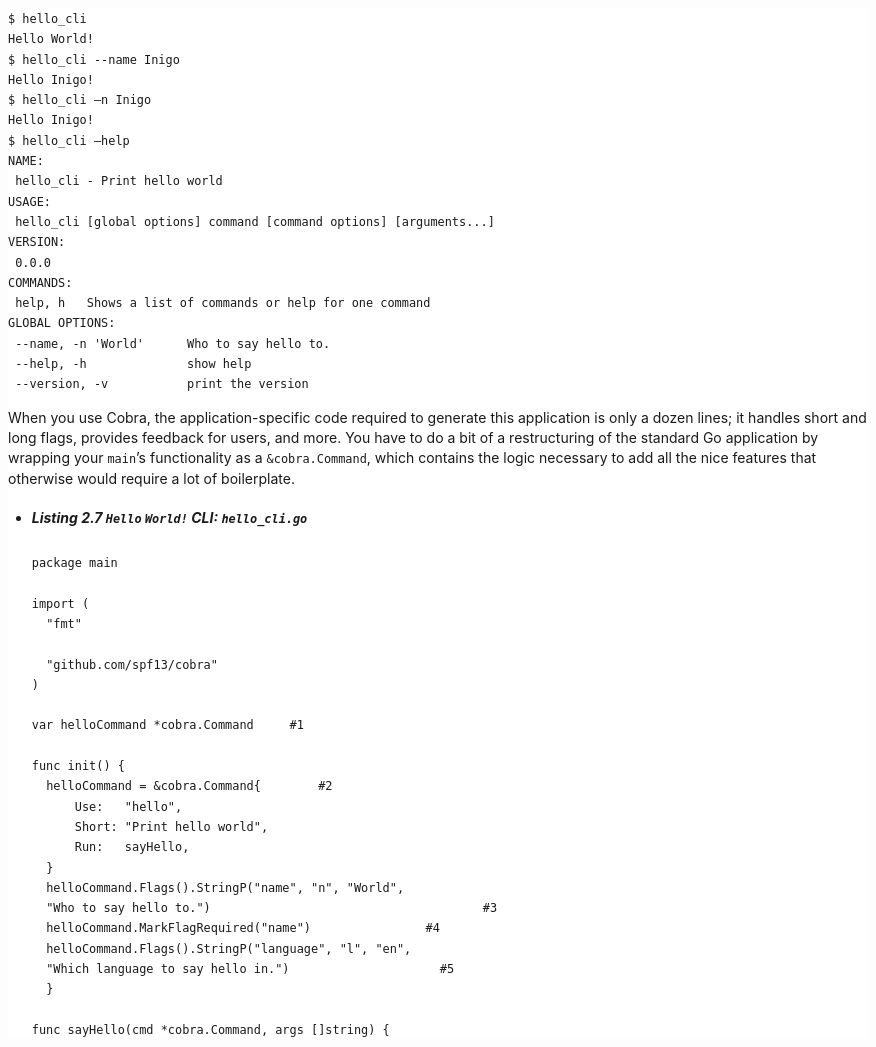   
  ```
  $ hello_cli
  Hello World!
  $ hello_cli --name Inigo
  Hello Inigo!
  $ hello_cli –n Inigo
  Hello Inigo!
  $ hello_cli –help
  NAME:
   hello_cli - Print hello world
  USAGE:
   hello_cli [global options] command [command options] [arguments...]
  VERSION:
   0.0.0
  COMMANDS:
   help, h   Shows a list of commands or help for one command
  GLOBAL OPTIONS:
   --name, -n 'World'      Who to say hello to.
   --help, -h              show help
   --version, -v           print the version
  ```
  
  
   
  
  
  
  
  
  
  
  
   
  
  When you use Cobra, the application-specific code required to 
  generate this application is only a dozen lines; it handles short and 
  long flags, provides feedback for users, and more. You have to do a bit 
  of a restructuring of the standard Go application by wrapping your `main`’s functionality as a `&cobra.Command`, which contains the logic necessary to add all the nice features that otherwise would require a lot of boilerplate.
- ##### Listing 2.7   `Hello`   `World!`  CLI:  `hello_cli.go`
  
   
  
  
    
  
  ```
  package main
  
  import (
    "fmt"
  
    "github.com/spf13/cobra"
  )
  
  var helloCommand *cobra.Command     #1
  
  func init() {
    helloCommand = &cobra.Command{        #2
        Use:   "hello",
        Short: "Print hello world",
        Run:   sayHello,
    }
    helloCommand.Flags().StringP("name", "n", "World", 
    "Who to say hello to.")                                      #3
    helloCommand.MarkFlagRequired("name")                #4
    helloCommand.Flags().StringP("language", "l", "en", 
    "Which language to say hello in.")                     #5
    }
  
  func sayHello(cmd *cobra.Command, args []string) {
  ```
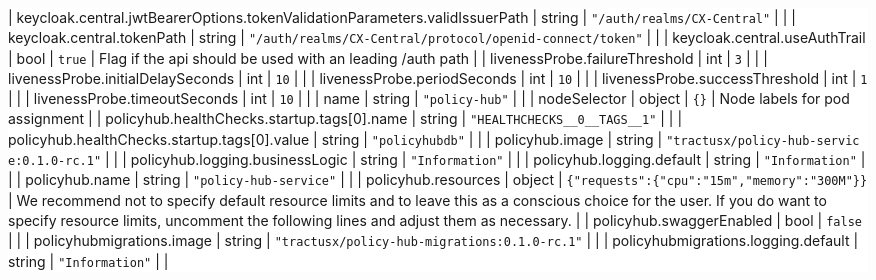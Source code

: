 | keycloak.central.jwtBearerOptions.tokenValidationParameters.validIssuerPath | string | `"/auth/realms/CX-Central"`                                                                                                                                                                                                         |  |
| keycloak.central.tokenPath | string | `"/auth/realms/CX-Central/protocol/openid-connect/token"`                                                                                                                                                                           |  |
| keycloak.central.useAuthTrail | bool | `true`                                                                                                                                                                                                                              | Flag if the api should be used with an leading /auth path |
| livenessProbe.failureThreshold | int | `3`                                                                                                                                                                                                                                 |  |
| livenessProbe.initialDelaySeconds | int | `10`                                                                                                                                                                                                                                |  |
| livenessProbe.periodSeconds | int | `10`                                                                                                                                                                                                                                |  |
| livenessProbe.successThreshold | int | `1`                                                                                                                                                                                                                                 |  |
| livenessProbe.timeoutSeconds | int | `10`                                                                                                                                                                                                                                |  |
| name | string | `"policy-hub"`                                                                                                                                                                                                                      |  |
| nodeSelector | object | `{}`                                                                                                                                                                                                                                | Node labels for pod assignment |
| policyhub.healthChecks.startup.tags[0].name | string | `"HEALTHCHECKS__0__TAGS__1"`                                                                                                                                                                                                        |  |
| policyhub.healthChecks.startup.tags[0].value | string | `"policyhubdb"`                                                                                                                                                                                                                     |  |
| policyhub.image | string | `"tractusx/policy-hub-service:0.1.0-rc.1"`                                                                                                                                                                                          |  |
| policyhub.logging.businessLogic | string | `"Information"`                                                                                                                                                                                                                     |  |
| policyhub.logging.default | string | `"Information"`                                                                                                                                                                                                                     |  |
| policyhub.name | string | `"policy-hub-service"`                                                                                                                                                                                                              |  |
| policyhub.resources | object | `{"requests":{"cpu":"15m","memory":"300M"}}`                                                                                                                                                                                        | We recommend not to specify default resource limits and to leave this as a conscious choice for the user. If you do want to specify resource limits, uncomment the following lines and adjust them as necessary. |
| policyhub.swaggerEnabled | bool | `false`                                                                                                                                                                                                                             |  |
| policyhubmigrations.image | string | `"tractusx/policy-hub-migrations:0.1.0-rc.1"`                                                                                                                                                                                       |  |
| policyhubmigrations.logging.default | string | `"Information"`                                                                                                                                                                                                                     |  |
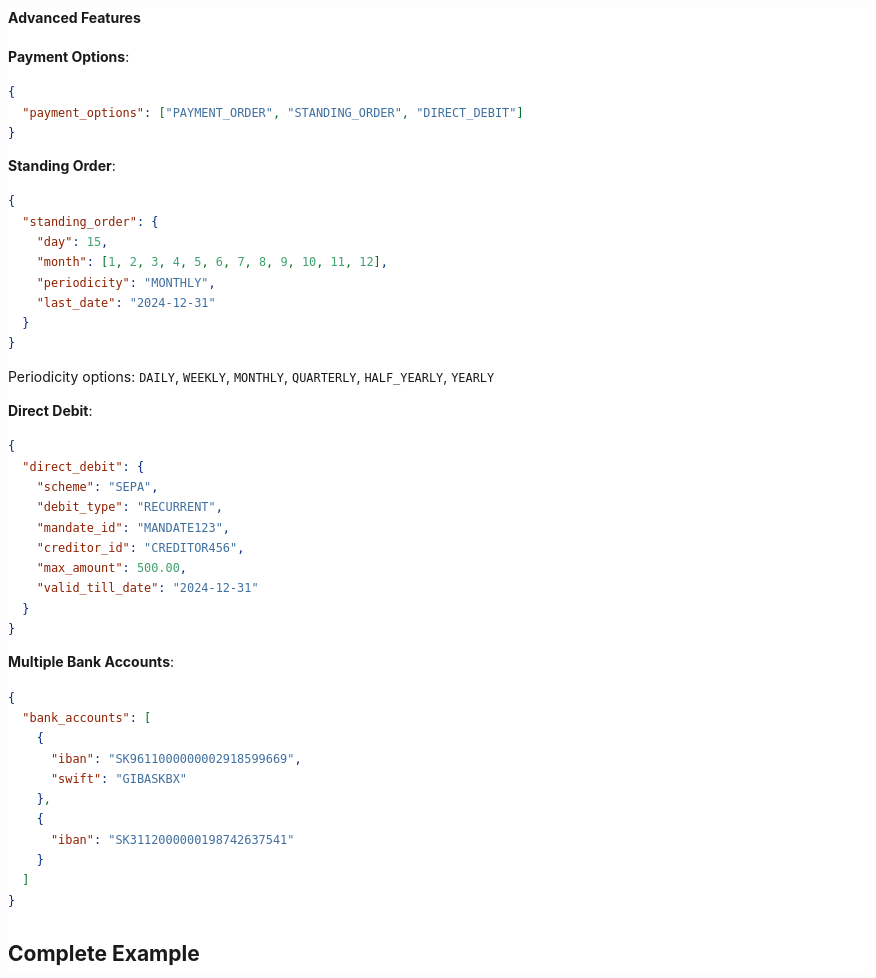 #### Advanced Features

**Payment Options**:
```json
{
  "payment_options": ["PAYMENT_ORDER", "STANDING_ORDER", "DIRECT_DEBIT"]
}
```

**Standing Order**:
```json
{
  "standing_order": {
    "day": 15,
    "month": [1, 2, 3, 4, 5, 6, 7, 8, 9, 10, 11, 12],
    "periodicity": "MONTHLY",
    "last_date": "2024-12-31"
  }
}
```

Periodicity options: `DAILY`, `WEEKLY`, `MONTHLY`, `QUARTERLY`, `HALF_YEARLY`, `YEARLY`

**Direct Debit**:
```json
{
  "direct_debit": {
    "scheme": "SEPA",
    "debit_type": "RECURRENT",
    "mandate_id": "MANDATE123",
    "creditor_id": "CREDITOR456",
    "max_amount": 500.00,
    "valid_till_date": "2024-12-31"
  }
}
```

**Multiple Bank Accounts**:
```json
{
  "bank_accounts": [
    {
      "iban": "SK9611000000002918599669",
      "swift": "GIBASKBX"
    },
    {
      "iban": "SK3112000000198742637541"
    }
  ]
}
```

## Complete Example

▶ _TASK DESCRIPTION_:
For each line in the entries that contains the string "realms", make a copy.

▶ _EXERCISE RESULT_:
: | keycloak.central.jwtBearerOptions.tokenValidationParameters.validIssuerPath | string | `"/auth/realms/CX-Central"`                                                                                                                                                                                                         |  |
| keycloak.central.tokenPath | string | `"/auth/realms/CX-Central/protocol/openid-connect/token"`                                                                                                                                                                           |  |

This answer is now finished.